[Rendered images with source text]
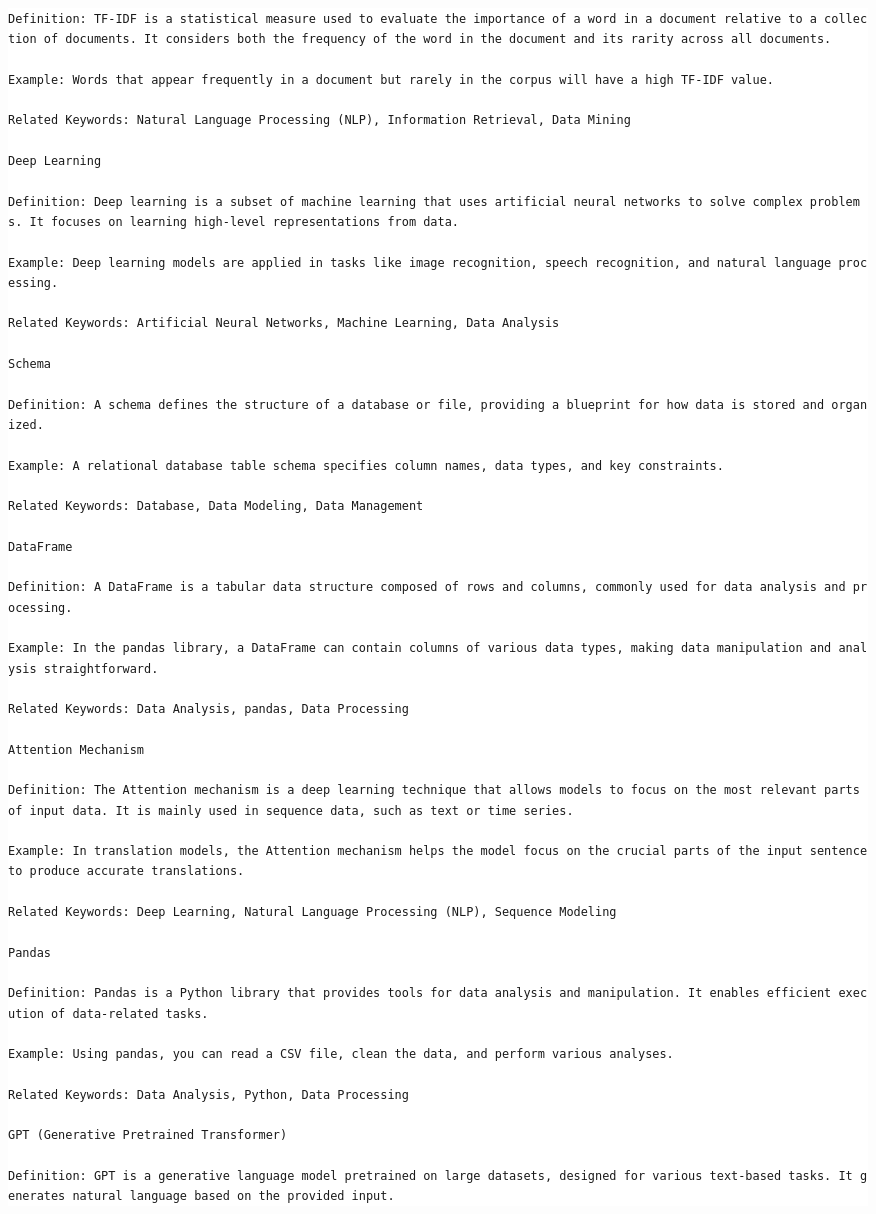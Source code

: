     Definition: TF-IDF is a statistical measure used to evaluate the importance of a word in a document relative to a collection of documents. It considers both the frequency of the word in the document and its rarity across all documents.
    
    Example: Words that appear frequently in a document but rarely in the corpus will have a high TF-IDF value.
    
    Related Keywords: Natural Language Processing (NLP), Information Retrieval, Data Mining
    
    Deep Learning
    
    Definition: Deep learning is a subset of machine learning that uses artificial neural networks to solve complex problems. It focuses on learning high-level representations from data.
    
    Example: Deep learning models are applied in tasks like image recognition, speech recognition, and natural language processing.
    
    Related Keywords: Artificial Neural Networks, Machine Learning, Data Analysis
    
    Schema
    
    Definition: A schema defines the structure of a database or file, providing a blueprint for how data is stored and organized.
    
    Example: A relational database table schema specifies column names, data types, and key constraints.
    
    Related Keywords: Database, Data Modeling, Data Management
    
    DataFrame
    
    Definition: A DataFrame is a tabular data structure composed of rows and columns, commonly used for data analysis and processing.
    
    Example: In the pandas library, a DataFrame can contain columns of various data types, making data manipulation and analysis straightforward.
    
    Related Keywords: Data Analysis, pandas, Data Processing
    
    Attention Mechanism
    
    Definition: The Attention mechanism is a deep learning technique that allows models to focus on the most relevant parts of input data. It is mainly used in sequence data, such as text or time series.
    
    Example: In translation models, the Attention mechanism helps the model focus on the crucial parts of the input sentence to produce accurate translations.
    
    Related Keywords: Deep Learning, Natural Language Processing (NLP), Sequence Modeling
    
    Pandas
    
    Definition: Pandas is a Python library that provides tools for data analysis and manipulation. It enables efficient execution of data-related tasks.
    
    Example: Using pandas, you can read a CSV file, clean the data, and perform various analyses.
    
    Related Keywords: Data Analysis, Python, Data Processing
    
    GPT (Generative Pretrained Transformer)
    
    Definition: GPT is a generative language model pretrained on large datasets, designed for various text-based tasks. It generates natural language based on the provided input.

**Exercise details:**
Provide the count, and nothing else, of lines in the data above where the word "models" occurs.

**Response to the task:**
3